From Trauma Informed to Healing Centered

Photo by Tim Mossholder on Unsplash

This is a post by Sue Holdsworth and Emma Ash from the RECOVER Urban Wellbeing core team.


Recently, we had the pleasure of watching this recorded webinar, called “From Trauma-Informed to Healing-Centered Engagement: A Youth Work Teach-In with Dr. Shawn Ginwright”. So many neurons were firing and so many ideas were bubbling in our heads. We had to share some highlights and further thoughts.

Perhaps one of our favourite lines in the webinar was this: “I am not the worst thing that has happened to me. I am more than this.” Yes, we all have dreams and aspirations, and these are as much a part of us as anything else. People living on our streets - coping with terrible trauma - also have dreams and talents. They are artists and parents. They are so much more than their vulnerabilities, just like each of us is more than our own vulnerabilities.
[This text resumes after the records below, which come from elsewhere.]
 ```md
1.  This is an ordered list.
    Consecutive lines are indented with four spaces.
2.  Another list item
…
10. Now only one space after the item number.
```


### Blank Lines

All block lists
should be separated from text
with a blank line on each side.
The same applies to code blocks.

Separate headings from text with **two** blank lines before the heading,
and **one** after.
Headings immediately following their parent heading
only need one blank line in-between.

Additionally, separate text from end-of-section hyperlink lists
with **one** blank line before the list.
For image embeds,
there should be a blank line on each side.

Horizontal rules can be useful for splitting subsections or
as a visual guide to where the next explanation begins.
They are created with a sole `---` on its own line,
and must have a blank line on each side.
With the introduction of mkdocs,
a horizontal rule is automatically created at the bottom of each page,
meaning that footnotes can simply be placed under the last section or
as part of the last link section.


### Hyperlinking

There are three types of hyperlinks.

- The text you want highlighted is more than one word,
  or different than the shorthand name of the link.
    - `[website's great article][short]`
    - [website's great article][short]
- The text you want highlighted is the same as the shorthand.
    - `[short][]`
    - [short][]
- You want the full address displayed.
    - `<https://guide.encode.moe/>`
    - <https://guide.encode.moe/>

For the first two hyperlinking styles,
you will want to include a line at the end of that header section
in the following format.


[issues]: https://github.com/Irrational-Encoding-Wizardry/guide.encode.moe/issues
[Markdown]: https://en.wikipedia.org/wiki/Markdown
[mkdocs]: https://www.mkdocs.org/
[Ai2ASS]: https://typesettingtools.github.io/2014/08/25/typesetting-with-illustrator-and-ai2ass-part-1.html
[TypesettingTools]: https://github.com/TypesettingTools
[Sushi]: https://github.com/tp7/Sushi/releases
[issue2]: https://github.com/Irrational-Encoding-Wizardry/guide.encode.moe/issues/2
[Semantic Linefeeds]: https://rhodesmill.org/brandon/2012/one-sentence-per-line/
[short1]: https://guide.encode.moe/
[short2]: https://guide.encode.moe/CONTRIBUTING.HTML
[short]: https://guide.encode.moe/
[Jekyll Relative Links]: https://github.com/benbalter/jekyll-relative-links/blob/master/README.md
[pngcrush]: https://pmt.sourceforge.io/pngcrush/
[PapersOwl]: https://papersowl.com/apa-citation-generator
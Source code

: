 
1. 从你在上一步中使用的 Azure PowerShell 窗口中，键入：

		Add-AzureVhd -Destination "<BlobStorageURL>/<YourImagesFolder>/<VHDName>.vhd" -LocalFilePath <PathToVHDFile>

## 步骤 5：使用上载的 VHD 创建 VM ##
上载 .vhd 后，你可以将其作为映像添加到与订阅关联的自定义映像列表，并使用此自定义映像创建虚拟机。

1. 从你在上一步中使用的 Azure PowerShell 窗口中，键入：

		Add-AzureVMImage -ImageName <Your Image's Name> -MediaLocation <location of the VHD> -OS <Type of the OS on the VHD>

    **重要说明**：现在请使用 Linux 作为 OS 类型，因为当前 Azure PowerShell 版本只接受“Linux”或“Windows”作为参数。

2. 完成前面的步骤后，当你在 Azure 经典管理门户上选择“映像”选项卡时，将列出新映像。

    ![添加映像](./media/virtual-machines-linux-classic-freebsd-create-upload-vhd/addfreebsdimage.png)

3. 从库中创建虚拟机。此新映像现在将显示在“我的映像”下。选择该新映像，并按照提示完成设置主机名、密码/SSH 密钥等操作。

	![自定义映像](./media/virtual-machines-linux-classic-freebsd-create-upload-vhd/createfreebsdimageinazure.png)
Healing centered engagement is a strength-based approach that advances a holistic view of healing and re-centers culture and identity as central features in wellbeing

So, what is healing centered engagement? It is a strength-based approach that advances a holistic view of healing and re-centers culture and identity as central features in wellbeing. Dr. Ginwright says that it happens on three levels: the individual (about one’s stories and self-location), the interpersonal (about fostering new bonds, new connections), and the institutional (about practices, values and policies that foster wellbeing). He also identifies 5 healing centered principles - CARMA:

  1. Culture - learning about our respective identities

  2. Agency - supporting the ability to act and create, as well as change the root causes of trauma, providing opportunities for civic engagement

  3. Relationships - creating, sustaining and growing healthy connections with others, practicing empathy and fostering a culture of connectedness

  4. Meaning - identifying your own assets and connecting to your purpose

  5. Aspirations - focusing on possibilities, on the ability to dream, providing opportunities for dreaming and imagination building, embedding opportunities that reinforce asset-driven language.

The healing centered approach acknowledges how trauma is experienced collectively, not just individually. Dr. Ginwright reviews PTSD (post-traumatic stress disorder), a concept that is widely known, that focuses on individuals and episodic trauma. He then introduces a less known concept, PTSE (persistent traumatic stress environment) that occurs as a result of systemic problems such as racism, classism, colonialism, ageism, homophobia, othering, and a myriad of other damaging influences. He emphasizes that the root cause of trauma exists in the environment, not in the individual.


He emphasizes that the root cause of trauma exists in the environment, not in the individual.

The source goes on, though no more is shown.